Since it was initially designed to be done by volunteers, themed kits were created:  a bin full of several pre-selected books, songs, rhymes, and activities that fit the theme.  This way the volunteers didn't have to plan anything, they could pick and choose what books and activities they used, to suit their own styles and tastes, and any given group of kids.  I still use these kits as well, but I am updating and refining them as I go, as well as developing new kits.  The bus goes to several different daycares on a 2-week cycle, so we visit each one twice a month and do the same theme for 2 weeks.

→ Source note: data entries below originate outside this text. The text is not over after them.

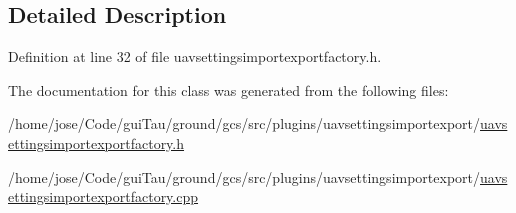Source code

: \subsection{Detailed Description}


Definition at line 32 of file uavsettingsimportexportfactory.\-h.



The documentation for this class was generated from the following files\-:\begin{DoxyCompactItemize}
\item 
/home/jose/\-Code/gui\-Tau/ground/gcs/src/plugins/uavsettingsimportexport/\hyperlink{uavsettingsimportexportfactory_8h}{uavsettingsimportexportfactory.\-h}\item 
/home/jose/\-Code/gui\-Tau/ground/gcs/src/plugins/uavsettingsimportexport/\hyperlink{uavsettingsimportexportfactory_8cpp}{uavsettingsimportexportfactory.\-cpp}\end{DoxyCompactItemize}
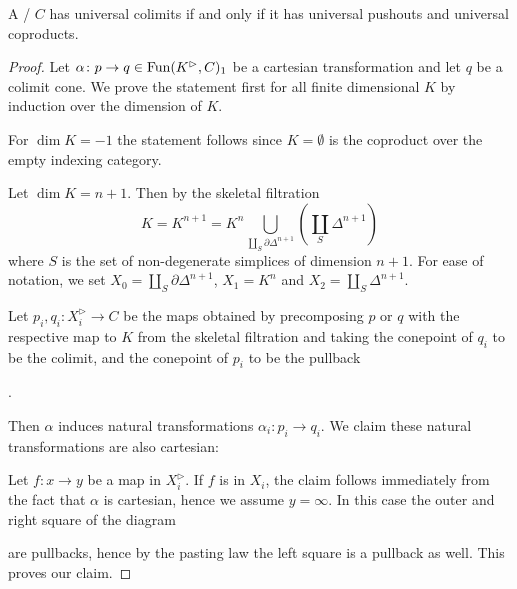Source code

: \begin{lemma}\label{lem:univColimIffUnivPoAndCoprod}
    A \inftycat/ $C$ has universal colimits if and only if it has universal pushouts and universal coproducts.
    \begin{proof}
        Let $\alpha\colon p\to q\in\operatorname{Fun}(K^{\rhd},C)_1$ be a cartesian transformation and let $q$ be a colimit cone. 
        We prove the statement first for all finite dimensional $K$ by induction over the dimension of $K$.

        For $\dim K=-1$ the statement follows since $K=\emptyset$ is the coproduct over the empty indexing category.
        
        Let $\dim K=n+1$. 
        Then by the skeletal filtration
        \begin{equation*}
            K=K^{n+1}=K^n\bigcup\limits_{\coprod\limits_S \partial\Delta^{n+1}}\left(\coprod_S \Delta^{n+1}\right)
        \end{equation*}
        where $S$ is the set of non-degenerate simplices of dimension $n+1$.
        For ease of notation, we set $X_{0}=\coprod\limits_S \partial\Delta^{n+1}$, $X_1=K^n$ and $X_2=\coprod\limits_S \Delta^{n+1}$.

        Let $p_i,q_i\colon X_i^{\rhd}\to C$ be the maps obtained by precomposing $p$ or $q$ with the respective map to $K$ from the skeletal filtration and taking the conepoint of $q_i$ to be the colimit, and the conepoint of $p_i$ to be the pullback 
        \begin{center}
            \;.
        \end{center}
        Then $\alpha$ induces natural transformations $\alpha_i\colon p_i\to q_i$.
        We claim these natural transformations are also cartesian:

        Let $f\colon x\to y$ be a map in $X_i^{\rhd}$. 
        If $f$ is in $X_i$, the claim follows immediately from the fact that $\alpha$ is cartesian, hence we assume $y=\infty$.
        In this case the outer and right square of the diagram
        \begin{center}
        \end{center}
        are pullbacks, hence by the pasting law the left square is a pullback as well.
        This proves our claim.


\end{proof}
\end{lemma}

For each class, we typically present a 20-25-minute storytime, with 2-3 stories and 1-2 songs/rhymes/activites.  I have also added my "story song" as a regular beginning routine, as I observed the volunteers did not do that and I felt a consistent beginning song to ease transitions and help the kids settle was needed.  In addition, I added a quick "Letter-of-the-Day" to the introduction to work on letter recognition.  This program requires a very different and very fluid type of storytime "plan". I plan the theme, but I do not have a specific plan for each storytime. Every group is different, and I never know for sure which kids or which ages we are going to get at any given time slot, so I have to do everything on the fly, adjusting to each group as we go.

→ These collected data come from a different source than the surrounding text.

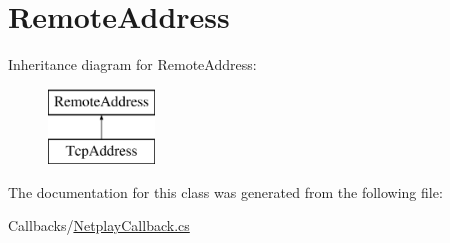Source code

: \hypertarget{classOTA_1_1Callbacks_1_1RemoteAddress}{}\section{Remote\+Address}
\label{classOTA_1_1Callbacks_1_1RemoteAddress}
Inheritance diagram for Remote\+Address\+:\begin{figure}[H]
\begin{center}
\leavevmode
\includegraphics[height=2.000000cm]{classOTA_1_1Callbacks_1_1RemoteAddress}
\end{center}
\end{figure}


The documentation for this class was generated from the following file\+:\begin{DoxyCompactItemize}
\item 
Callbacks/\hyperlink{NetplayCallback_8cs}{Netplay\+Callback.\+cs}\end{DoxyCompactItemize}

Since I do as many as 15-20 storytimes a week with the Storytime-To-Go program, I post a summary of each 2-week rotation instead of posting a detailed write-up of each storytime like I do for my regular storytime.  So while we only do 2-3 books and 1-2 activities for each class, we may use a dozen or more different books and several different songs and/or activities over the course of the 2-weeks.  These posts will be tagged "Storytime-To-Go" in addition to the theme. 

If you'd like to see more about our program, here is the PSA that was released shortly after the program was implemented:

If you'd like more detailed discussions of specific elements of storytime planning, check out all my posts tagged "Storytime Planning".

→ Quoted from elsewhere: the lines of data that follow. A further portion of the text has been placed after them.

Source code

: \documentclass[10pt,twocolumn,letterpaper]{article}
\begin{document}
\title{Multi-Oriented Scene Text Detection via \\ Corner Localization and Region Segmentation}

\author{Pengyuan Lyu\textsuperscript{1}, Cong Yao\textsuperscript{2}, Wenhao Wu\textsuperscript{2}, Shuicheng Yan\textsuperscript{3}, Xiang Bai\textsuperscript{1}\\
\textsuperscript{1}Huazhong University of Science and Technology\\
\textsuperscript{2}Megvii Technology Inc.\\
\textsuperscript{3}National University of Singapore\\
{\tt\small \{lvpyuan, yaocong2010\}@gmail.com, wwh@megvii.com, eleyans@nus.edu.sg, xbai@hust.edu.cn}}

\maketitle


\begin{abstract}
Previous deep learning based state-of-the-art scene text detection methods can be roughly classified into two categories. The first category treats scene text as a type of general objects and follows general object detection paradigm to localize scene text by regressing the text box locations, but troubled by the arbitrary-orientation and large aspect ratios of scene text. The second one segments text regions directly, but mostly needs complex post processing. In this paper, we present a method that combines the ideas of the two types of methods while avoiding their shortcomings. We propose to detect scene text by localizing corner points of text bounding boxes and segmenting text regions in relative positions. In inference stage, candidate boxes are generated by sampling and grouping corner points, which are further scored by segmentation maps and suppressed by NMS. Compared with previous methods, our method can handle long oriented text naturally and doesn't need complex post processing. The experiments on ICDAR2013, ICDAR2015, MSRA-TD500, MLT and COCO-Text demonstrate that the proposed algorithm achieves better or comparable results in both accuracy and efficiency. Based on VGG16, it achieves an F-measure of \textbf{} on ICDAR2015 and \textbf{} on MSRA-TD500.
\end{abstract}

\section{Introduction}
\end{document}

**UPDATE - Unfortunately, after 5 years of library service (and 15 years of use altogether), the Storytime Bus was retired in April of 2018 due to age, cost to maintain, and amount of down time due to repairs. The Storytime-To-Go program continued, but in the form of traditional classroom visits done by Outreach staff, without the use of any volunteers. This proved to be somewhat advantageous, as it removed the restriction of only allowing small groups of 12 or fewer at a time.

Shortly after, I moved to a different position in the children's department of a very busy suburban branch. Two years later, the Covid-19 pandemic hit, all part-time staff were let go, and sadly, this early literacy outreach program ended for good.


  1. I need you to come to our school.

    1. Too bad you aren't in our service area, but you should contact your local public library. They may not have a swanky storytime bus like ours, but they probably do offer some type of outreach storytime program.